The residuary legatees of the testator, Philip Isenberg, are his four nephews, Howard and Harold Berger, the sons of his elderly, surviving sister, Gladys, and Robert and petitioner-appellant Richard Isenberg, the sons of a sibling of the testator who predeceased him. At all relevant times, Howard and his wife, respondent Doris Berger, the executrix designated in the will, lived in Connecticut; Gladys lived in Massachusetts until January 1998, when she moved into her own apartment in Howard’s house. By all accounts, the testator amassed a large number of paintings; they covered the walls in the apartment he owned in Manhattan and some were stored in a closet or closets. Howard testified there were between 40 and 60 paintings. Howard’s nephew, Jeffrey Berger, however, affirmed that the testator had about 80 paintings in his apartment. An individual who described himself as a long-term friend of the testator affirmed that there were more than 100 paintings.
Apparently, the testator belonged to one or more art clubs, regularly supported struggling artists and commonly purchased paintings through the club or clubs. In addition, the testator’s art collection included some bronze and other sculptures and porcelain figurines. At no time after the testator’s death did Doris or her husband Howard, who handled some of his wife’s responsibilities as executrix, prepare an inventory of or photograph the items in the apartment or any of them. Thus, the precise number and nature of the items is not clear. Although Howard had the collection appraised, the reliability of the valuation is very much in dispute. Before the Surrogate, Doris’s *123counsel referred to it, consistent with the testimony about it, as an “informal” appraisal. In any event, the appraiser, who kept no records but thought he evaluated about 50 paintings, estimated the value of the paintings at $15,000. The appraiser or an associate estimated the value of the sculptures and the porcelain figurines at $12,900.

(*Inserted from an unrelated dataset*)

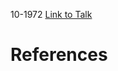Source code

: 

10-1972
[Link to Talk](https://www.churchofjesuschrist.org/study/general-conference/1972/10/friday-afternoon-session?lang=eng)



# References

In December 1996, following the testator’s death on November 17, 1996, Howard, his brother Harold and Harold’s wife packed the paintings, bronze sculptures and figurines into boxes; Howard and Jeffrey transported them to Howard’s home in Connecticut. As of Howard’s deposition in March 2000, many of the paintings were hanging in his home, but others remained where he put them when he unpacked them, against the wall on the floor of his bedroom. Howard testified that he brought “some” of the items to his mother’s apartment in Massachusetts, and that his mother gave away paintings or other of the objects of art. The recipients included his daughter and her husband, his mother-in-law, his wife’s uncle, a neighbor and some friends. Harold was in possession of the bronze sculptures, although Howard had “a couple” of them. In early 1998, Howard sold three of the paintings by a particular artist to a relative of the painter who had contacted him by telephone with the apparent assistance of the art club that facilitated their sale to the testator. According to Howard, his mother had given the paintings to him; the buyer, whom he met up with at a train station, paid “about” $1,000 in cash for the paintings.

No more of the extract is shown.